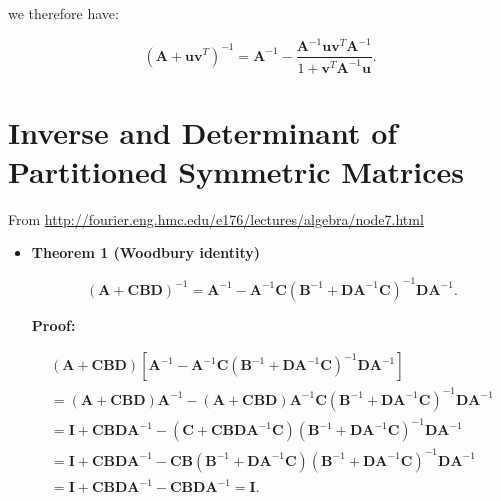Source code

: \documentclass[10pt,b5paper,titlepage]{book}
\begin{document}
we therefore have:

\begin{equation}
    (\mathbf{A} + \mathbf{u}\mathbf{v}^{T})^{-1}
    = \mathbf{A}^{-1}
    - \frac{\mathbf{A}^{-1}\mathbf{u}\mathbf{v}^{T}\mathbf{A}^{-1}}
    {1 + \mathbf{v}^{T}\mathbf{A}^{-1}\mathbf{u}}
.\end{equation}



\chapter{Inverse and Determinant of Partitioned Symmetric Matrices}
From \url{http://fourier.eng.hmc.edu/e176/lectures/algebra/node7.html}

\begin{itemize}
    \item \textbf{Theorem 1 (Woodbury identity)}

        \begin{equation}
            (\mathbf{A} + \mathbf{C} \mathbf{B} \mathbf{D})^{-1} =
            \mathbf{A}^{-1} - \mathbf{A}^{-1} \mathbf{C} (\mathbf{B}^{-1} + \mathbf{D} \mathbf{A}^{-1} \mathbf{C})^{-1} \mathbf{D} \mathbf{A}^{-1}
        .\end{equation}

        \textbf{Proof:}

        \begin{equation}
            \begin{array}{l}
                (\mathbf{A} + \mathbf{C} \mathbf{B} \mathbf{D}) [\mathbf{A}^{-1} - \mathbf{A}^{-1} \mathbf{C} (\mathbf{B}^{-1} + \mathbf{D} \mathbf{A}^{-1} \mathbf{C})^{-1} \mathbf{D} \mathbf{A}^{-1}]\\
                = (\mathbf{A} + \mathbf{C} \mathbf{B} \mathbf{D}) \mathbf{A}^{-1} - (\mathbf{A} + \mathbf{C} \mathbf{B} \mathbf{D}) \mathbf{A}^{-1} \mathbf{C} ( \mathbf{B}^{-1} + \mathbf{D} \mathbf{A}^{-1} \mathbf{C})^{-1} \mathbf{D} \mathbf{A}^{-1}\\
                = \mathbf{I} + \mathbf{C} \mathbf{B} \mathbf{D} \mathbf{A}^{-1} - (\mathbf{C} + \mathbf{C} \mathbf{B} \mathbf{D} \mathbf{A}^{-1} \mathbf{C}) (\mathbf{B}^{-1} + \mathbf{D} \mathbf{A}^{-1} \mathbf{C})^{-1} \mathbf{D} \mathbf{A}^{-1}\\
                = \mathbf{I} + \mathbf{C} \mathbf{B} \mathbf{D} \mathbf{A}^{-1} - \mathbf{C} \mathbf{B} (\mathbf{B}^{-1} + \mathbf{D} \mathbf{A}^{-1} \mathbf{C}) (\mathbf{B}^{-1} + \mathbf{D} \mathbf{A}^{-1} \mathbf{C})^{-1} \mathbf{D} \mathbf{A}^{-1}\\
                = \mathbf{I} + \mathbf{C} \mathbf{B} \mathbf{D} \mathbf{A}^{-1} - \mathbf{C} \mathbf{B} \mathbf{D} \mathbf{A}^{-1} = \mathbf{I}.
            \end{array}
        \end{equation}


\end{itemize}
\end{document}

━━━━━━━━━━

ASSIGNED TASK>
Copy out each line in the listing that has the word "textbf".

WRITTEN SOLUTION>
    \item \textbf{Theorem 1 (Woodbury identity)}
        \textbf{Proof:}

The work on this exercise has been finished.